When I was in elementary school, my maternal grandparents did the grand European tour. My Uncle Tom was stationed in Italy at the time, so they had gone to visit him and his family. Afterwards, they traveled around the continent. When they returned, the family gathered for the prerequisite vacation pictures.
In fact, it turned out to be their vacation video. When I was in elementary school, of course, there were no digital videos–Grandma and Grandpa’s 8-millimeter was top-of-the-line technology. So my grandfather and Uncle Rick lugged the projector and screen up from the basement and–with a minimum of profanity–set them up in the dining room. The entire family gathered round, my grandfather threaded the film through the projector (after only four or five tries), and they switched on the grand tour video.
Ten minutes into the video, there was a lot of shifting, muttering, and sideways glances. Finally, Uncle Rick spoke up. “Mom…did you shoot the entire video from the car window?”
Four hours of video–all a blur, all shot out the window of their rental car as they drove along European highways. The video was quickly packed away in the basement, never to be spoken of again.

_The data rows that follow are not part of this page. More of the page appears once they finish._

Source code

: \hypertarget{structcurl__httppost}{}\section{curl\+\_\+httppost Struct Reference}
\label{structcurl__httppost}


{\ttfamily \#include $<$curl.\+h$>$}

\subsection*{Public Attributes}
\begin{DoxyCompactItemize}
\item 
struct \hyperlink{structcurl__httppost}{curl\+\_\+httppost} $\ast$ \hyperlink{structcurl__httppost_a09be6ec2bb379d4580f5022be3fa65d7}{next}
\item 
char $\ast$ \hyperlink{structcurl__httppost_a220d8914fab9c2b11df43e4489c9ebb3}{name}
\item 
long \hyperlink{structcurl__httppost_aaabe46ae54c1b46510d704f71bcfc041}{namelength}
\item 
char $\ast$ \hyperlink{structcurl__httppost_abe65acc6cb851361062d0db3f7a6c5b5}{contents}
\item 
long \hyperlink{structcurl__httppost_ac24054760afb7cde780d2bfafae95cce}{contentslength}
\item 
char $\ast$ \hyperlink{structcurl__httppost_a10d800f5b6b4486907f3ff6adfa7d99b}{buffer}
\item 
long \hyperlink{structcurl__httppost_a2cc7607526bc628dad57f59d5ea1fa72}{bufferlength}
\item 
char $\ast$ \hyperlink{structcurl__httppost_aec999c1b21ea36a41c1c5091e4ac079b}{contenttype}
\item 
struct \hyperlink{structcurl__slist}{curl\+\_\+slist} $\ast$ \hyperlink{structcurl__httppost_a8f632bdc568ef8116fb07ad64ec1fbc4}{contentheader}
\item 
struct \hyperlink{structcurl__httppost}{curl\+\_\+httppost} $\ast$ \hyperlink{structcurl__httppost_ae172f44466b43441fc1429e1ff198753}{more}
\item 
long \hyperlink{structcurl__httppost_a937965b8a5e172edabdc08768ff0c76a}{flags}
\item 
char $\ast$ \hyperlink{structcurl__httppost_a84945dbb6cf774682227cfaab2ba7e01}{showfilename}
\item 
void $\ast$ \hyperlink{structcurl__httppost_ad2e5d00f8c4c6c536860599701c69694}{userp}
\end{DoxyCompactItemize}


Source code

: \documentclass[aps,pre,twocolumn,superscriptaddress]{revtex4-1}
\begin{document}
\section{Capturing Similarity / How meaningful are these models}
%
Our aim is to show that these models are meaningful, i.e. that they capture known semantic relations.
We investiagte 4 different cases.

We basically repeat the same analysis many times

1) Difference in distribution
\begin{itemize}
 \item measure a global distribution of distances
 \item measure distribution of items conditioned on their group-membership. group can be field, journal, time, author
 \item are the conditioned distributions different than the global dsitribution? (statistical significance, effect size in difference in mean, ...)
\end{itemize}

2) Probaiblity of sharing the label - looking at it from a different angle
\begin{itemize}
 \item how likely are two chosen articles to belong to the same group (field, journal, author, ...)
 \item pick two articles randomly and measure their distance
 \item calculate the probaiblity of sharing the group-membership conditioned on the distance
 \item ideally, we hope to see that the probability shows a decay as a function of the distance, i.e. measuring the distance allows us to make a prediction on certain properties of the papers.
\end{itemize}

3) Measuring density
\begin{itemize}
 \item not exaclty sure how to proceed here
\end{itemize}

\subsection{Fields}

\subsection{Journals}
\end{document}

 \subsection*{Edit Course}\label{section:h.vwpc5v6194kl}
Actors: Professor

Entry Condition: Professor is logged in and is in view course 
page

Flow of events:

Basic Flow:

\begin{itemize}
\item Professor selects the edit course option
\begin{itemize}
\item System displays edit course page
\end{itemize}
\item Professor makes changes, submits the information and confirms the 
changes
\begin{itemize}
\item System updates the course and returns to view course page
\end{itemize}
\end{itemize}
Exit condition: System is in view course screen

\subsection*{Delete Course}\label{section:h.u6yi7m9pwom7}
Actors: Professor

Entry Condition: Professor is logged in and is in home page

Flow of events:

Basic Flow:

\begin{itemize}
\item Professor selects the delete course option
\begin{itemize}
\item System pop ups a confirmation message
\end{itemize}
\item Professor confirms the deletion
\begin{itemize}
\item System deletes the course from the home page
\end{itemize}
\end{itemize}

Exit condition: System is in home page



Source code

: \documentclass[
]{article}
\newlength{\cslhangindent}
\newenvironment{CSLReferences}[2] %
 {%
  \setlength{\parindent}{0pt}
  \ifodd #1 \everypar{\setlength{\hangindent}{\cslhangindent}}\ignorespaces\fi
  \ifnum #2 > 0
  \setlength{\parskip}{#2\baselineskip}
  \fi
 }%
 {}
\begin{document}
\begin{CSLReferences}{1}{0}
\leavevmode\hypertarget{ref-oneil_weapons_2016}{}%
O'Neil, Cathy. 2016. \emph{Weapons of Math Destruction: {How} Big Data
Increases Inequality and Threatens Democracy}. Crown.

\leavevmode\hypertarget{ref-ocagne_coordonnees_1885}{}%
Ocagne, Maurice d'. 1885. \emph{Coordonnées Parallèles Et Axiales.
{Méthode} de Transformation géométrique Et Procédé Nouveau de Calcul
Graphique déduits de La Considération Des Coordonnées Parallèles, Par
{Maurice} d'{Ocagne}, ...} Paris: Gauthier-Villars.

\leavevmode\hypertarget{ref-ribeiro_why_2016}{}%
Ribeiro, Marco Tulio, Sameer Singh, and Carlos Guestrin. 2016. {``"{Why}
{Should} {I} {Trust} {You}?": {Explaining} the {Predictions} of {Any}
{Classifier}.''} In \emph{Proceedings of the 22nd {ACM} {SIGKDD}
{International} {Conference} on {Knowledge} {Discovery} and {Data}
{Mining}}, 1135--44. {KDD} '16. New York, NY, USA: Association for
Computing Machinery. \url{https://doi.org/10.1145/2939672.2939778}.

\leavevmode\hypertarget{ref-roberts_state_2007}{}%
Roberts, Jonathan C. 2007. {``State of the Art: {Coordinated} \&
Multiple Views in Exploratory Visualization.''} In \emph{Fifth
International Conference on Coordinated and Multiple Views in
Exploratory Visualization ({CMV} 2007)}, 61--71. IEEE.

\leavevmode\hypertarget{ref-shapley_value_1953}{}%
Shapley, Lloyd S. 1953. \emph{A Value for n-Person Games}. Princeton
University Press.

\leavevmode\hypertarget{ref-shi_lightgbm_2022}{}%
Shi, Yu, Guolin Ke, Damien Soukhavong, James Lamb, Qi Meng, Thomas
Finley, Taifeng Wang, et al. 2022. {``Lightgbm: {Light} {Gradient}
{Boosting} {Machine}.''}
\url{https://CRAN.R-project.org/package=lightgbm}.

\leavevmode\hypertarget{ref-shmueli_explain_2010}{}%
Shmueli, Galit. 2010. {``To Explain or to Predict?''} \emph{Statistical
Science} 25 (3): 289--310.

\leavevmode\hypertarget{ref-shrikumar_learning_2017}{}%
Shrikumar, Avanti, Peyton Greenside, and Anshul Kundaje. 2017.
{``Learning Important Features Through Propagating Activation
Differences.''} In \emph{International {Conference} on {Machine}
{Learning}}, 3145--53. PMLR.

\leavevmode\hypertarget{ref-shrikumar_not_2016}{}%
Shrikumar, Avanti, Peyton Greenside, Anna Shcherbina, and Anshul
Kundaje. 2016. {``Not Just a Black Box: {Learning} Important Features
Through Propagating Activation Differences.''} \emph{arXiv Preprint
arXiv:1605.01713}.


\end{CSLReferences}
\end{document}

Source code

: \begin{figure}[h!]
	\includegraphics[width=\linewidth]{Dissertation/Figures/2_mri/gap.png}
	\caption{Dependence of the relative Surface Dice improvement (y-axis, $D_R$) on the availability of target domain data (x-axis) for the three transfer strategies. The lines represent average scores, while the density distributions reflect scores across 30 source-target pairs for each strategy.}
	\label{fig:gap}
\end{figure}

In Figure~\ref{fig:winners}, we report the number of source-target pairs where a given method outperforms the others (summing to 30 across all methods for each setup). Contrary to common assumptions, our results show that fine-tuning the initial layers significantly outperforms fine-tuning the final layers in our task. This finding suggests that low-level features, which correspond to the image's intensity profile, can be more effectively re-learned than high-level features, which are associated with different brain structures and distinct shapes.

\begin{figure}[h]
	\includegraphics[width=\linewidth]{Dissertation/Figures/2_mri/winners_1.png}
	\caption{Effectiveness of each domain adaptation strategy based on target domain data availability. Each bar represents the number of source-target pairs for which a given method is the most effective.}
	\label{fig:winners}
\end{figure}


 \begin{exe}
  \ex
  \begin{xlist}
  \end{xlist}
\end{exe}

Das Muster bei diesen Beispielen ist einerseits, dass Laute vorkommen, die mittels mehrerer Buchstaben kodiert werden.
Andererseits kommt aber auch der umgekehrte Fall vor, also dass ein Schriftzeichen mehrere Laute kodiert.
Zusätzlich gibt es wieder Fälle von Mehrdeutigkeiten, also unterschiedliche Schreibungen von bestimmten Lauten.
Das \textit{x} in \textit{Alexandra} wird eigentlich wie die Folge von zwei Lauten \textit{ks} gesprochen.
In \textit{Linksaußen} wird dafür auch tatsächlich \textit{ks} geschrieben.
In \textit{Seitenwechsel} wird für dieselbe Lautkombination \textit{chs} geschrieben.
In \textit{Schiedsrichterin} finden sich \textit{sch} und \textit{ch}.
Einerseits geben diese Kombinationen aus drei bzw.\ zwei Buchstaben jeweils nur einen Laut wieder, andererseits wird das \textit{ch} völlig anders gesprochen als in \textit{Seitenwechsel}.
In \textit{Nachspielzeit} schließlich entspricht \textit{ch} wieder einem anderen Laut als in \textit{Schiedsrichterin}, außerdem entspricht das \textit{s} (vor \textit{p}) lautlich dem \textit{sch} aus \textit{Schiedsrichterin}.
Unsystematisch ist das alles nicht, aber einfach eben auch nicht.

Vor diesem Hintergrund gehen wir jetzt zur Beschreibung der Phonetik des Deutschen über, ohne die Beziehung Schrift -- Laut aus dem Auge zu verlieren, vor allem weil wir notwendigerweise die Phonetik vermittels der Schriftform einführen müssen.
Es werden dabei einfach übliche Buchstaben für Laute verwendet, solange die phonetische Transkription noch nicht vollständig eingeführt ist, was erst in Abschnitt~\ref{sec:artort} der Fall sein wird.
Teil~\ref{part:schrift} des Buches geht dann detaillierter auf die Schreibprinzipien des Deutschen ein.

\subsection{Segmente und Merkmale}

I thought of that video with each picture I took through the car window as we drove through Seattle. Fortunately, digital photography is quite an improvement on 8mm.
The tall building is the Space Needle. The brightly colored “building” to its right is the Experience Music Pavilion. Some say it looks artistic. I say it looks like the floor of a teen’s bedroom, covered with piles of dirty laundry.
Seattle was our starting point for the trip, but we only spent a few days there. Then we headed up to north Washington…and the scenery was even better.